Checkpointing & Persistence
Save and resume agent execution state with Wesichain’s checkpointing system.
Overview
Checkpointing enables:
- Resumable workflows: Pick up where you left off after crashes or restarts
- Long-running agents: Persist state between interactions
- Debugging: Inspect and replay agent execution
- Human-in-the-loop: Pause and resume for human review
Checkpoint Implementations
| Backend | Crate | Use Case |
|---|---|---|
| In-Memory | wesichain-graph | Development, testing |
| SQLite | wesichain-checkpoint-sqlite | Local apps, single-node |
| PostgreSQL | wesichain-checkpoint-postgres | Production, distributed |
Quick Start
1. Add Dependency
[dependencies]
wesichain-checkpoint-sqlite = "0.2.1"
2. Initialize Checkpointer
use wesichain_checkpoint_sqlite::SqliteCheckpointer;
let checkpointer = SqliteCheckpointer::builder("sqlite://./checkpoints.db")
.max_connections(5)
.build()
.await?;
3. Attach to Graph
use wesichain_graph::{GraphBuilder, InMemoryCheckpointer};
let graph = GraphBuilder::new()
.add_node("agent", agent_node)
.set_entry("agent")
.with_checkpointer(checkpointer.clone(), "thread-123")
.build();
Example: Persistent Conversation
// Run: cargo run -p wesichain-graph --example persistent_conversation
use async_trait::async_trait;
use futures::stream::{self, StreamExt};
use serde::{Deserialize, Serialize};
use wesichain_core::{Runnable, StreamEvent, WesichainError};
use wesichain_graph::{
Checkpointer, GraphBuilder, GraphError, GraphState, InMemoryCheckpointer, StateSchema,
StateUpdate,
};
#[derive(Clone, Default, Debug, Serialize, Deserialize, PartialEq)]

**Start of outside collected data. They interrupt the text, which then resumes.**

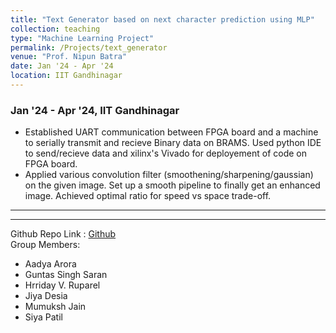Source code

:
 ```yaml
---
title: "Text Generator based on next character prediction using MLP"
collection: teaching
type: "Machine Learning Project"
permalink: /Projects/text_generator
venue: "Prof. Nipun Batra"
date: Jan '24 - Apr '24 
location: IIT Gandhinagar
---
```



### Jan '24 - Apr '24, IIT Gandhinagar

* Established UART communication between FPGA board and a machine to serially transmit and recieve Binary data on BRAMS. Used python IDE to send/recieve data and xilinx's Vivado for deployement of code on FPGA board.
* Applied various convolution filter (smoothening/sharpening/gaussian) on the given image. Set up a smooth pipeline to finally get an enhanced image. Achieved optimal ratio for speed vs space trade-off.


<hr>
<hr>

Github Repo Link : [Github](https://github.com/aditya-me13) \
Group Members: 
- Aadya Arora
- Guntas Singh Saran
- Hrriday V. Ruparel
- Jiya Desia
- Mumuksh Jain
- Siya Patil


<!--Heading 1
======

Heading 2
======

Heading 3
======
-->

struct ConversationState {
messages: Vec<String>,
turn: u32,
}
impl StateSchema for ConversationState {
type Update = Self;
fn apply(current: &Self, update: Self::Update) -> Self {
let mut messages = current.messages.clone();
messages.extend(update.messages);
let turn = if update.turn == 0 {
current.turn
} else {
update.turn
};
Self { messages, turn }
}
}
struct Reply;
#[async_trait]
impl Runnable<GraphState<ConversationState>, StateUpdate<ConversationState>> for Reply {
async fn invoke(
&self,
input: GraphState<ConversationState>,
) -> Result<StateUpdate<ConversationState>, WesichainError> {
let next_turn = input.data.turn + 1;
let last = input.data.messages.last().map(String::as_str).unwrap_or("");
let reply = format!("Turn {next_turn}: got '{last}'");
Ok(StateUpdate::new(ConversationState {
messages: vec![reply],
turn: next_turn,
}))
}
fn stream(
&self,
_input: GraphState<ConversationState>,
) -> futures::stream::BoxStream<'_, Result<StreamEvent, WesichainError>> {
stream::empty().boxed()
}
}
#[tokio::main]
async fn main() -> Result<(), GraphError> {
let checkpointer = InMemoryCheckpointer::default();
let graph = GraphBuilder::new()
.add_node("reply", Reply)
.set_entry("reply")
.with_checkpointer(checkpointer.clone(), "thread-1")
.build();
// First interaction
let state = GraphState::new(ConversationState {
messages: vec!["Hello".to_string()],
turn: 0,
});
let out = graph.invoke_graph(state).await?;
println!("After first turn: {}", out.data.messages.last().unwrap());
// Load checkpoint and resume
let checkpoint = checkpointer.load("thread-1").await?.expect("checkpoint");
println!("Resuming from step {}", checkpoint.step);
let resumed = graph.invoke_graph(checkpoint.state).await?;
println!("After resume: {}", resumed.data.messages.last().unwrap());
Ok(())
}
Checkpoint Operations
Save
Checkpoints are saved automatically during graph execution when:
- A node completes successfully
- An interrupt is triggered
- Explicitly requested via
CheckpointSavertrait
Load
// Load checkpoint by thread ID
let checkpoint = checkpointer.load("thread-123").await?;
if let Some(cp) = checkpoint {
println!("Resuming from step {} at node {}", cp.step, cp.node);
let state = cp.state; // GraphState<S>
}
List
// List all saved checkpoints
let checkpoints = checkpointer.list().await?;
for cp in checkpoints {
println!("Thread: {}, Step: {}, Node: {}",
cp.thread_id, cp.step, cp.node);
}
Delete
// Delete specific checkpoint
checkpointer.delete("thread-123").await?;
// Delete all checkpoints (use with caution!)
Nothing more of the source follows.